In February 1972, President Richard Nixon stunned America and the rest of the world by visiting China and sitting down for a dialogue with that country’s aging dictator Mao Tse-tung, which we all saw on TV. A gradual thaw in Chinese-American relations followed, and within a decade normal trade and diplomatic connections were established, and the first American tourists arrived in a country that for so long had been on the dark side of the moon. This, however, hardly brought any peace to Asia. Our ally South Vietnam fell to the North in April 1975, and that same month a reign of terror began next door in Cambodia when the genocidal Khmer Rouge seized power, and in four years murdered twenty percent of that country’s population.
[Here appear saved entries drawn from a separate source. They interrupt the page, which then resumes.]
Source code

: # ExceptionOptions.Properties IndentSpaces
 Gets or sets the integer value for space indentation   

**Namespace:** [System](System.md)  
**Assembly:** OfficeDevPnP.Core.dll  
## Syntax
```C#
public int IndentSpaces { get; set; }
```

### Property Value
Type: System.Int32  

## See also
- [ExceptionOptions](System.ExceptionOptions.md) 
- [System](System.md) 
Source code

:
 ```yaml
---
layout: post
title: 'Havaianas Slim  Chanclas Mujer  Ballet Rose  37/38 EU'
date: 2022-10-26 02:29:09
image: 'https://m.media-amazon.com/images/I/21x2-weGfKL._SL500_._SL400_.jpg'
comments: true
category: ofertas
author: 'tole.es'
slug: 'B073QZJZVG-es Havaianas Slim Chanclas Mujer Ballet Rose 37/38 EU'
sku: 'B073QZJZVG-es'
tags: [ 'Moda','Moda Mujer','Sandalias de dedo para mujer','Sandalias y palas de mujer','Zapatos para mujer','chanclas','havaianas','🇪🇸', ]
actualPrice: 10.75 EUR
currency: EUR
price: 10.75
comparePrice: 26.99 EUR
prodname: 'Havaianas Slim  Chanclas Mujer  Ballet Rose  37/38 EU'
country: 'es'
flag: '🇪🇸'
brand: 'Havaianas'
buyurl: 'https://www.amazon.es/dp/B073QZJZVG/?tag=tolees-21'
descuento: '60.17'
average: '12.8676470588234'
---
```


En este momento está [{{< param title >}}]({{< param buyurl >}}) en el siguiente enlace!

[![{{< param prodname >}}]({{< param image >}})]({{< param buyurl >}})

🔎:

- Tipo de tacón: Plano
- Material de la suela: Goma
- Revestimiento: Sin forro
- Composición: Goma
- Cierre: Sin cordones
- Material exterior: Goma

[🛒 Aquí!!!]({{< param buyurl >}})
In the midst of these tumultuous events, in August 1976, a violent incident took place in the tense demilitarized zone that separates North and South Korea. Two American soldiers were pruning a tree for a clearer view to the north, when a squad of North Korean troops pulled up in a truck. An argument broke out, and ended with the two Americans being bludgeoned to death. I saw a brief segment about the incident on the television news, which showed the North Korean killers being greeted as heroes by their comrades. At the time, I was a staunch conservative who believed that America was a beacon of freedom in the world, that we were the good guys who could do no wrong, and if there was one country that was the exact opposite of everything America stood for, it was North Korea. A college friend of mine, who went into the Navy right after graduation, shared my sentiments. He had seen the same news clip on TV, and we had a good laugh at the behavior of these subhuman North Koreans. How smugly satisfied and superior we felt looking down at these fanatical Oriental savages.

Thirty-seven years later I had my picture taken with one.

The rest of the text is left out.